Fortunately, brake failure is a relatively rare phenomenon, thanks to advances in vehicle design and manufacturing. The National Highway Traffic Safety Administration released a report in 2018 that found that faulty vehicle parts accounted for only 2% of crashes overall, and faulty brakes made up 22% of that 2%.

That’s cold comfort if you’ve been in an accident that was caused by your vehicle’s faulty brakes or those of another driver. Here’s what you need to know about accidents involving brake failures.

What Are Frequent Causes of Brake Failure?

There are several causes for brake failures, including:

  • Neglect. The various components of a vehicle all have limited shelf lives. Many things need either routine, regular maintenance, or they need replacement after specific periods of use. Brakes are something that should be routinely inspected and replaced when necessary, especially if someone frequently drives on side roads that require frequent stopping. Lack of proper maintenance is one of the most common reasons brakes fail.
  • Overloading. Every vehicle has a recommended weight limit for carrying passengers and cargo. Exceeding that recommended limit can put additional strain on the brakes and cause them to fail. The vehicle manufacturer should be able to provide specifics for each type of vehicle they produce
  • Wet conditions. When roads are wet, especially excessively so with standing water, that water can reduce friction between the vehicle’s brake pads and rotor disks, causing them to lose traction.
  • Damaged brake pads or rotor disks. These are two critical components when it comes to being able to stop or slow a vehicle safely. If either one is damaged, it can be harder to stop the vehicle. Brake pads and rotor disks should be inspected regularly and repaired or replaced when necessary.
  • Hydraulic fluid issues. Hydraulic fluid can leak from the engine or brakes, and that can make it more difficult to slow or stop a vehicle.

What Are Signs of a Problem with a Vehicle’s Brakes?

The most obvious sign of problems is a decreased ability to slow or stop the vehicle.

But there are several other signs as well.

  • Unusual sounds. If you hear unusual squealing, grinding, or metallic noises when tapping the brake pedal, it’s time to have the brakes checked.
  • The brake light turns on. Many newer vehicles have warning lights when brakes need to be inspected.
  • Fluid leaks. If you notice stains from leaking fluid under your car when it’s parked, it could mean many things–including the possibility that the brakes need repair or replacement.
  • The vehicle or steering wheel vibrates when braking.
  • The brake pedal has little to no resistance when you press on it.
  • There’s a burning smell while driving. Again, this could be one of many things, but brake problems are possible.
  • Brake pads have thinned. This is best determined by a professional. Brake pads should not become less than ¼ inch in thickness. If they reach ⅛ inch in thickness, the situation can become dangerous.

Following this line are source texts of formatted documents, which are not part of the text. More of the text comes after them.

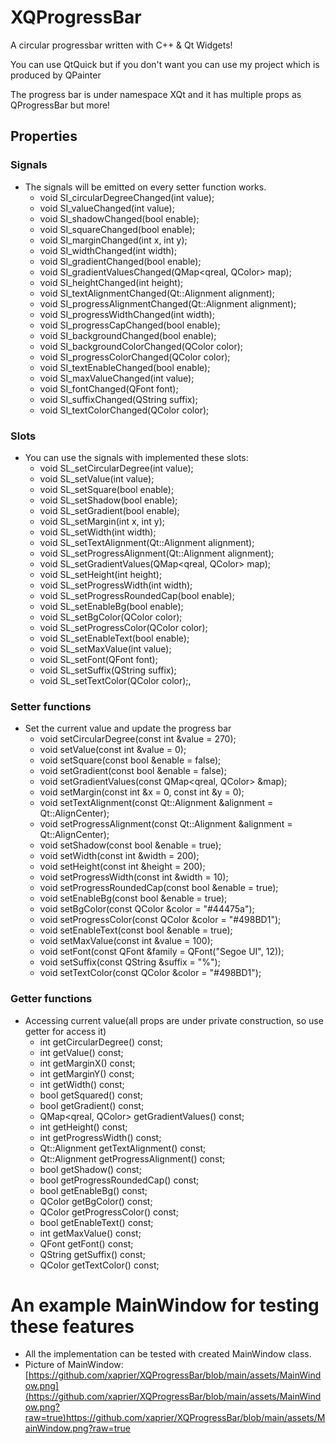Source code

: # XQProgressBar
A circular progressbar written with C++ &amp; Qt Widgets!

You can use QtQuick but if you don't want you can use my project which is produced by QPainter

The progress bar is under namespace XQt and it has multiple props as QProgressBar but more!

## Properties
### Signals
* The signals will be emitted on every setter function works.
  - void SI_circularDegreeChanged(int value);
  - void SI_valueChanged(int value);
  - void SI_shadowChanged(bool enable);
  - void SI_squareChanged(bool enable);
  - void SI_marginChanged(int x, int y);
  - void SI_widthChanged(int width);
  - void SI_gradientChanged(bool enable);
  - void SI_gradientValuesChanged(QMap<qreal, QColor> map);
  - void SI_heightChanged(int height);
  - void SI_textAlignmentChanged(Qt::Alignment alignment);
  - void SI_progressAlignmentChanged(Qt::Alignment alignment);
  - void SI_progressWidthChanged(int width);
  - void SI_progressCapChanged(bool enable);
  - void SI_backgroundChanged(bool enable);
  - void SI_backgroundColorChanged(QColor color);
  - void SI_progressColorChanged(QColor color);
  - void SI_textEnableChanged(bool enable);
  - void SI_maxValueChanged(int value);
  - void SI_fontChanged(QFont font);
  - void SI_suffixChanged(QString suffix);
  - void SI_textColorChanged(QColor color);
### Slots
* You can use the signals with implemented these slots:
  - void SL_setCircularDegree(int value);
  - void SL_setValue(int value);
  - void SL_setSquare(bool enable);
  - void SL_setShadow(bool enable);
  - void SL_setGradient(bool enable);
  - void SL_setMargin(int x, int y);
  - void SL_setWidth(int width);
  - void SL_setTextAlignment(Qt::Alignment alignment);
  - void SL_setProgressAlignment(Qt::Alignment alignment);
  - void SL_setGradientValues(QMap<qreal, QColor> map);
  - void SL_setHeight(int height);
  - void SL_setProgressWidth(int width);
  - void SL_setProgressRoundedCap(bool enable);
  - void SL_setEnableBg(bool enable);
  - void SL_setBgColor(QColor color);
  - void SL_setProgressColor(QColor color);
  - void SL_setEnableText(bool enable);
  - void SL_setMaxValue(int value);
  - void SL_setFont(QFont font);
  - void SL_setSuffix(QString suffix);
  - void SL_setTextColor(QColor color);,
### Setter functions
* Set the current value and update the progress bar
  - void setCircularDegree(const int &value = 270);
  - void setValue(const int &value = 0);
  - void setSquare(const bool &enable = false);
  - void setGradient(const bool &enable = false);
  - void setGradientValues(const QMap<qreal, QColor> &map);
  - void setMargin(const int &x = 0, const int &y = 0);
  - void setTextAlignment(const Qt::Alignment &alignment = Qt::AlignCenter);
  - void setProgressAlignment(const Qt::Alignment &alignment = Qt::AlignCenter);
  - void setShadow(const bool &enable = true);
  - void setWidth(const int &width = 200);
  - void setHeight(const int &height = 200);
  - void setProgressWidth(const int &width = 10);
  - void setProgressRoundedCap(const bool &enable = true);
  - void setEnableBg(const bool &enable = true);
  - void setBgColor(const QColor &color = "#44475a");
  - void setProgressColor(const QColor &color = "#498BD1");
  - void setEnableText(const bool &enable = true);
  - void setMaxValue(const int &value = 100);
  - void setFont(const QFont &family = QFont("Segoe UI", 12));
  - void setSuffix(const QString &suffix = "%");
  - void setTextColor(const QColor &color = "#498BD1");
### Getter functions 
* Accessing current value(all props are under private construction, so use getter for access it)
  - int getCircularDegree() const;
  - int getValue() const;
  - int getMarginX() const;
  - int getMarginY() const;
  - int getWidth() const;
  - bool getSquared() const;
  - bool getGradient() const;
  - QMap<qreal, QColor> getGradientValues() const;
  - int getHeight() const;
  - int getProgressWidth() const;
  - Qt::Alignment getTextAlignment() const;
  - Qt::Alignment getProgressAlignment() const;
  - bool getShadow() const;
  - bool getProgressRoundedCap() const;
  - bool getEnableBg() const;
  - QColor getBgColor() const;
  - QColor getProgressColor() const;
  - bool getEnableText() const;
  - int getMaxValue() const;
  - QFont getFont() const;
  - QString getSuffix() const;
  - QColor getTextColor() const;

# An example MainWindow for testing these features
- All the implementation can be tested with created MainWindow class.
- Picture of MainWindow: [https://github.com/xaprier/XQProgressBar/blob/main/assets/MainWindow.png](https://github.com/xaprier/XQProgressBar/blob/main/assets/MainWindow.png?raw=true)https://github.com/xaprier/XQProgressBar/blob/main/assets/MainWindow.png?raw=true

What Other Vehicle Failures Can Cause Accidents?

There are many, and most can be avoided by regular maintenance to ensure the vehicle is in safe working condition. Vehicle parts that could cause severe accidents if not maintained include:

  • Steering. The steering wheel seems to “pull” or no longer has power steering capability.
  • Tires. Worn tread can lead to excessive skidding and even blowouts, which can be catastrophic while driving, especially at higher speeds.
  • Suspension. When a vehicle’s suspension is worn, it can cause the vehicle to vibrate or shake in such a way that the driver could lose control of the vehicle, which is particularly dangerous at higher speeds.
  • Headlights and taillights. Depending on the vehicle, these are usually easy enough to fix on your own. When headlights and taillights aren’t working properly, other drivers may not see you coming or see that you’re braking to slow or stop. This is especially dangerous in low-visibility conditions, such as fog or snow.
  • Windshield wipers. Being able to clearly see while driving is imperative. Worn windshield wipers will not sufficiently clear snow, ice, or water from the windshield and could allow dirt to build up, restricting vision.
  • Accelerators that stick. When an accelerator sticks, someone cannot force their vehicle to slow or stop, which can be as terrifying and dangerous as having the brakes fail.
  • Transmission and engine. Engines that won’t start at all, or vehicles that are slow to start or accelerate, may need tune-ups.

What Should I Do if I’m in an Accident that I Suspect Was Due to Faulty Brakes?

For any kind of accident, the first thing you should do is see a doctor, even if you feel fine. Some injuries don’t exhibit symptoms right away, some of which are serious. Then call us at 718-829-7400 for a free case evaluation. We’re experienced in dealing with accidents resulting from vehicle defaults and know what evidence we need to provide to help you receive appropriate damages.

Whether the brakes were in your vehicle or someone else’s, it’s essential that you don’t speak with or exchange written communication (emails or letters) with insurance representatives or attorneys for the other driver. Their job is to get you to accept full responsibility for the accident, so their client doesn’t have to pay anything. They could ask leading questions that could cause you to unwittingly blame yourself or your vehicle for the accident, or they could ask you to sign a settlement offer that’s much lower than you could otherwise be awarded. Refer all communications to your attorney.